_Aim of the task_:
Please retype the records below exactly as they appear, but leave out the pictures.
***** Given entries *****
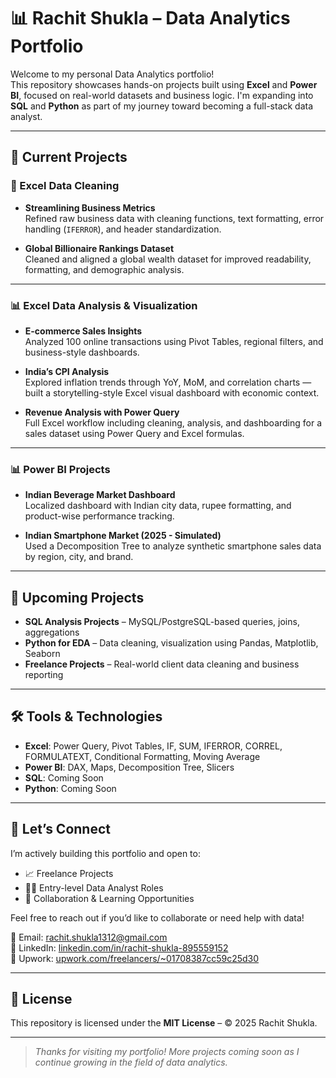 # 📊 Rachit Shukla – Data Analytics Portfolio

Welcome to my personal Data Analytics portfolio!  
This repository showcases hands-on projects built using **Excel** and **Power BI**, focused on real-world datasets and business logic. I'm expanding into **SQL** and **Python** as part of my journey toward becoming a full-stack data analyst.

---

## 📂 Current Projects

### 🧹 Excel Data Cleaning

- **Streamlining Business Metrics**  
  Refined raw business data with cleaning functions, text formatting, error handling (`IFERROR`), and header standardization.

- **Global Billionaire Rankings Dataset**  
  Cleaned and aligned a global wealth dataset for improved readability, formatting, and demographic analysis.

---

### 📊 Excel Data Analysis & Visualization

- **E-commerce Sales Insights**  
  Analyzed 100 online transactions using Pivot Tables, regional filters, and business-style dashboards.

- **India’s CPI Analysis**  
  Explored inflation trends through YoY, MoM, and correlation charts — built a storytelling-style Excel visual dashboard with economic context.

- **Revenue Analysis with Power Query**  
  Full Excel workflow including cleaning, analysis, and dashboarding for a sales dataset using Power Query and Excel formulas.

---

### 📊 Power BI Projects

- **Indian Beverage Market Dashboard**  
  Localized dashboard with Indian city data, rupee formatting, and product-wise performance tracking.

- **Indian Smartphone Market (2025 - Simulated)**  
  Used a Decomposition Tree to analyze synthetic smartphone sales data by region, city, and brand.

---

## 🚀 Upcoming Projects

- **SQL Analysis Projects** – MySQL/PostgreSQL-based queries, joins, aggregations  
- **Python for EDA** – Data cleaning, visualization using Pandas, Matplotlib, Seaborn  
- **Freelance Projects** – Real-world client data cleaning and business reporting

---

## 🛠 Tools & Technologies

- **Excel**: Power Query, Pivot Tables, IF, SUM, IFERROR, CORREL, FORMULATEXT, Conditional Formatting, Moving Average
- **Power BI**: DAX, Maps, Decomposition Tree, Slicers  
- **SQL**: Coming Soon  
- **Python**: Coming Soon

---

## 🤝 Let’s Connect

I’m actively building this portfolio and open to:
- 📈 Freelance Projects  
- 🧑‍💼 Entry-level Data Analyst Roles  
- 🤝 Collaboration & Learning Opportunities

Feel free to reach out if you’d like to collaborate or need help with data!

📧 Email: [rachit.shukla1312@gmail.com](mailto:rachit.shukla1312@gmail.com)  
🔗 LinkedIn: [linkedin.com/in/rachit-shukla-895559152](https://www.linkedin.com/in/rachit-shukla-895559152/)  
💼 Upwork: [upwork.com/freelancers/~01708387cc59c25d30](https://www.upwork.com/freelancers/~01708387cc59c25d30?viewMode=1)

---

## 📄 License

This repository is licensed under the **MIT License** – © 2025 Rachit Shukla.

---

> *Thanks for visiting my portfolio! More projects coming soon as I continue growing in the field of data analytics.*
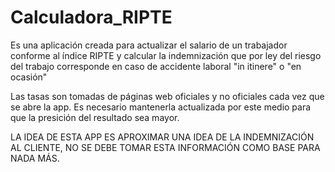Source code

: # Calculadora_RIPTE
Es una aplicación creada para actualizar el salario de un trabajador conforme al índice RIPTE y
calcular la indemnización que por ley del riesgo del trabajo corresponde en caso de accidente laboral "in itinere" o "en ocasión"



Las tasas son tomadas de páginas web oficiales y no oficiales cada vez que se abre la app.
Es necesario mantenerla actualizada por este medio para que la presición del resultado sea mayor.

LA IDEA DE ESTA APP ES APROXIMAR UNA IDEA DE LA INDEMNIZACIÓN AL CLIENTE, NO SE DEBE TOMAR ESTA INFORMACIÓN COMO BASE PARA NADA MÁS.
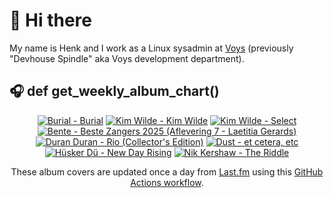 # 👋 Hi there

My name is Henk and I work as a Linux sysadmin at <a href="https://www.voys.co/about/">Voys</a> (previously "Devhouse Spindle" aka Voys development department).

## 🎧 def get_weekly_album_chart()
<!-- lastfm -->
<p align="center"><a href="https://www.last.fm/music/Burial/Burial"><img src="https://lastfm.freetls.fastly.net/i/u/64s/aa5aa24f20784946889f7f8ce21ad0a7.png" title="Burial - Burial"></a> <a href="https://www.last.fm/music/Kim+Wilde/Kim+Wilde"><img src="https://lastfm.freetls.fastly.net/i/u/64s/3ce97c43110366ed6f50a7fd282e414c.jpg" title="Kim Wilde - Kim Wilde"></a> <a href="https://www.last.fm/music/Kim+Wilde/Select"><img src="https://lastfm.freetls.fastly.net/i/u/64s/70c2e6e6d5dc74fd932dfee535310c71.png" title="Kim Wilde - Select"></a> <a href="https://www.last.fm/music/Bente/Beste+Zangers+2025+(Aflevering+7+-+Laetitia+Gerards)"><img src="https://lastfm.freetls.fastly.net/i/u/64s/716a2f1f2aceabbc384e17a65a5ca704.png" title="Bente - Beste Zangers 2025 (Aflevering 7 - Laetitia Gerards)"></a> <a href="https://www.last.fm/music/Duran+Duran/Rio+(Collector%27s+Edition)"><img src="https://lastfm.freetls.fastly.net/i/u/64s/15cf4f70d854fba643f6cda745645016.png" title="Duran Duran - Rio (Collector's Edition)"></a> <a href="https://www.last.fm/music/Dust/et+cetera,+etc"><img src="https://lastfm.freetls.fastly.net/i/u/64s/6149efa6cbdc0cdba5cfb643837bb451.jpg" title="Dust - et cetera, etc"></a> <a href="https://www.last.fm/music/H%C3%BCsker+D%C3%BC/New+Day+Rising"><img src="https://lastfm.freetls.fastly.net/i/u/64s/9b3b647c2998414a8c8352399fb328cd.png" title="Hüsker Dü - New Day Rising"></a> <a href="https://www.last.fm/music/Nik+Kershaw/The+Riddle"><img src="https://lastfm.freetls.fastly.net/i/u/64s/93f7606e10f2dcbfbe340fb2c3b95eda.png" title="Nik Kershaw - The Riddle"></a> </p>

<p align="center">These album covers are updated once a day from <a href="https://www.last.fm/user/hbokh">Last.fm</a> using this <a href="https://github.com/marketplace/actions/lastfm-to-markdown">GitHub Actions workflow</a>.</p>
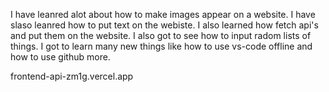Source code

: I have leanred alot about how to make images appear on a website. I have slaso leanred how to put text on the webiste. 
I also learned how fetch api's and put them on the website. I also got to see how to input radom lists of things. 
I got to learn many new things like how to use vs-code offline and how to use github more.

frontend-api-zm1g.vercel.app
*****
_Exercise output_:
 # 📊 Rachit Shukla – Data Analytics Portfolio

Welcome to my personal Data Analytics portfolio!  
This repository showcases hands-on projects built using **Excel** and **Power BI**, focused on real-world datasets and business logic. I'm expanding into **SQL** and **Python** as part of my journey toward becoming a full-stack data analyst.

---

## 📂 Current Projects

### 🧹 Excel Data Cleaning

- **Streamlining Business Metrics**  
  Refined raw business data with cleaning functions, text formatting, error handling (`IFERROR`), and header standardization.

- **Global Billionaire Rankings Dataset**  
  Cleaned and aligned a global wealth dataset for improved readability, formatting, and demographic analysis.

---

### 📊 Excel Data Analysis & Visualization

- **E-commerce Sales Insights**  
  Analyzed 100 online transactions using Pivot Tables, regional filters, and business-style dashboards.

- **India’s CPI Analysis**  
  Explored inflation trends through YoY, MoM, and correlation charts — built a storytelling-style Excel visual dashboard with economic context.

- **Revenue Analysis with Power Query**  
  Full Excel workflow including cleaning, analysis, and dashboarding for a sales dataset using Power Query and Excel formulas.

---

### 📊 Power BI Projects

- **Indian Beverage Market Dashboard**  
  Localized dashboard with Indian city data, rupee formatting, and product-wise performance tracking.

- **Indian Smartphone Market (2025 - Simulated)**  
  Used a Decomposition Tree to analyze synthetic smartphone sales data by region, city, and brand.

---

## 🚀 Upcoming Projects

- **SQL Analysis Projects** – MySQL/PostgreSQL-based queries, joins, aggregations  
- **Python for EDA** – Data cleaning, visualization using Pandas, Matplotlib, Seaborn  
- **Freelance Projects** – Real-world client data cleaning and business reporting

---

## 🛠 Tools & Technologies

- **Excel**: Power Query, Pivot Tables, IF, SUM, IFERROR, CORREL, FORMULATEXT, Conditional Formatting, Moving Average
- **Power BI**: DAX, Maps, Decomposition Tree, Slicers  
- **SQL**: Coming Soon  
- **Python**: Coming Soon

---

## 🤝 Let’s Connect

I’m actively building this portfolio and open to:
- 📈 Freelance Projects  
- 🧑‍💼 Entry-level Data Analyst Roles  
- 🤝 Collaboration & Learning Opportunities

Feel free to reach out if you’d like to collaborate or need help with data!

📧 Email: [rachit.shukla1312@gmail.com](mailto:rachit.shukla1312@gmail.com)  
🔗 LinkedIn: [linkedin.com/in/rachit-shukla-895559152](https://www.linkedin.com/in/rachit-shukla-895559152/)  
💼 Upwork: [upwork.com/freelancers/~01708387cc59c25d30](https://www.upwork.com/freelancers/~01708387cc59c25d30?viewMode=1)

---

## 📄 License

This repository is licensed under the **MIT License** – © 2025 Rachit Shukla.

---

> *Thanks for visiting my portfolio! More projects coming soon as I continue growing in the field of data analytics.*
Source code

: # Calculadora_RIPTE
Es una aplicación creada para actualizar el salario de un trabajador conforme al índice RIPTE y
calcular la indemnización que por ley del riesgo del trabajo corresponde en caso de accidente laboral "in itinere" o "en ocasión"



Las tasas son tomadas de páginas web oficiales y no oficiales cada vez que se abre la app.
Es necesario mantenerla actualizada por este medio para que la presición del resultado sea mayor.

LA IDEA DE ESTA APP ES APROXIMAR UNA IDEA DE LA INDEMNIZACIÓN AL CLIENTE, NO SE DEBE TOMAR ESTA INFORMACIÓN COMO BASE PARA NADA MÁS.
 # 👋 Hi there

My name is Henk and I work as a Linux sysadmin at <a href="https://www.voys.co/about/">Voys</a> (previously "Devhouse Spindle" aka Voys development department).

## 🎧 def get_weekly_album_chart()
<!-- lastfm -->
<p align="center"><a href="https://www.last.fm/music/Burial/Burial"><img src="https://lastfm.freetls.fastly.net/i/u/64s/aa5aa24f20784946889f7f8ce21ad0a7.png" title="Burial - Burial"></a> <a href="https://www.last.fm/music/Kim+Wilde/Kim+Wilde"><img src="https://lastfm.freetls.fastly.net/i/u/64s/3ce97c43110366ed6f50a7fd282e414c.jpg" title="Kim Wilde - Kim Wilde"></a> <a href="https://www.last.fm/music/Kim+Wilde/Select"><img src="https://lastfm.freetls.fastly.net/i/u/64s/70c2e6e6d5dc74fd932dfee535310c71.png" title="Kim Wilde - Select"></a> <a href="https://www.last.fm/music/Bente/Beste+Zangers+2025+(Aflevering+7+-+Laetitia+Gerards)"><img src="https://lastfm.freetls.fastly.net/i/u/64s/716a2f1f2aceabbc384e17a65a5ca704.png" title="Bente - Beste Zangers 2025 (Aflevering 7 - Laetitia Gerards)"></a> <a href="https://www.last.fm/music/Duran+Duran/Rio+(Collector%27s+Edition)"><img src="https://lastfm.freetls.fastly.net/i/u/64s/15cf4f70d854fba643f6cda745645016.png" title="Duran Duran - Rio (Collector's Edition)"></a> <a href="https://www.last.fm/music/Dust/et+cetera,+etc"><img src="https://lastfm.freetls.fastly.net/i/u/64s/6149efa6cbdc0cdba5cfb643837bb451.jpg" title="Dust - et cetera, etc"></a> <a href="https://www.last.fm/music/H%C3%BCsker+D%C3%BC/New+Day+Rising"><img src="https://lastfm.freetls.fastly.net/i/u/64s/9b3b647c2998414a8c8352399fb328cd.png" title="Hüsker Dü - New Day Rising"></a> <a href="https://www.last.fm/music/Nik+Kershaw/The+Riddle"><img src="https://lastfm.freetls.fastly.net/i/u/64s/93f7606e10f2dcbfbe340fb2c3b95eda.png" title="Nik Kershaw - The Riddle"></a> </p>

<p align="center">These album covers are updated once a day from <a href="https://www.last.fm/user/hbokh">Last.fm</a> using this <a href="https://github.com/marketplace/actions/lastfm-to-markdown">GitHub Actions workflow</a>.</p>
Source code

: I have leanred alot about how to make images appear on a website. I have slaso leanred how to put text on the webiste. 
I also learned how fetch api's and put them on the website. I also got to see how to input radom lists of things. 
I got to learn many new things like how to use vs-code offline and how to use github more.

frontend-api-zm1g.vercel.app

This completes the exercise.